§ **EXERCISE DATA**
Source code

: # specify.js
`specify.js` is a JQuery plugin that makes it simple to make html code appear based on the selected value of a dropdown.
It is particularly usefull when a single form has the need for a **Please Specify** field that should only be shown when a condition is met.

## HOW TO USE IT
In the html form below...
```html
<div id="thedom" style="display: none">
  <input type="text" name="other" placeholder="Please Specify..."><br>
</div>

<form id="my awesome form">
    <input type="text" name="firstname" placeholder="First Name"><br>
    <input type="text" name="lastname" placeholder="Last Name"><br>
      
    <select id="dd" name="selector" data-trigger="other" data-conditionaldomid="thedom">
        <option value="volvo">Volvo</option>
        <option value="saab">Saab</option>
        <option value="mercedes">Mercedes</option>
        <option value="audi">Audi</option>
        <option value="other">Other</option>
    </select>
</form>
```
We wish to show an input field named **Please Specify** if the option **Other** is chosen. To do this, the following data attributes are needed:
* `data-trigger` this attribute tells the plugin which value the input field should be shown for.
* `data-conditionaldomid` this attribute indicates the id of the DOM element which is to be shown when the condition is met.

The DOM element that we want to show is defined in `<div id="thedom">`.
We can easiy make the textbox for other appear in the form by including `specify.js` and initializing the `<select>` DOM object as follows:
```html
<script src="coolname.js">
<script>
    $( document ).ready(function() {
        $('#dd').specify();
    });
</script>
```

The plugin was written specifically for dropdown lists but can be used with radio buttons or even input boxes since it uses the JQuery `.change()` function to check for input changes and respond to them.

§ **YOUR TASK**
Repeat each of the entries exactly.

§ **TASK SOLUTION**
Source code

: # specify.js
`specify.js` is a JQuery plugin that makes it simple to make html code appear based on the selected value of a dropdown.
It is particularly usefull when a single form has the need for a **Please Specify** field that should only be shown when a condition is met.

## HOW TO USE IT
In the html form below...
```html
<div id="thedom" style="display: none">
  <input type="text" name="other" placeholder="Please Specify..."><br>
</div>

<form id="my awesome form">
    <input type="text" name="firstname" placeholder="First Name"><br>
    <input type="text" name="lastname" placeholder="Last Name"><br>
      
    <select id="dd" name="selector" data-trigger="other" data-conditionaldomid="thedom">
        <option value="volvo">Volvo</option>
        <option value="saab">Saab</option>
        <option value="mercedes">Mercedes</option>
        <option value="audi">Audi</option>
        <option value="other">Other</option>
    </select>
</form>
```
We wish to show an input field named **Please Specify** if the option **Other** is chosen. To do this, the following data attributes are needed:
* `data-trigger` this attribute tells the plugin which value the input field should be shown for.
* `data-conditionaldomid` this attribute indicates the id of the DOM element which is to be shown when the condition is met.

The DOM element that we want to show is defined in `<div id="thedom">`.
We can easiy make the textbox for other appear in the form by including `specify.js` and initializing the `<select>` DOM object as follows:
```html
<script src="coolname.js">
<script>
    $( document ).ready(function() {
        $('#dd').specify();
    });
</script>
```

The plugin was written specifically for dropdown lists but can be used with radio buttons or even input boxes since it uses the JQuery `.change()` function to check for input changes and respond to them.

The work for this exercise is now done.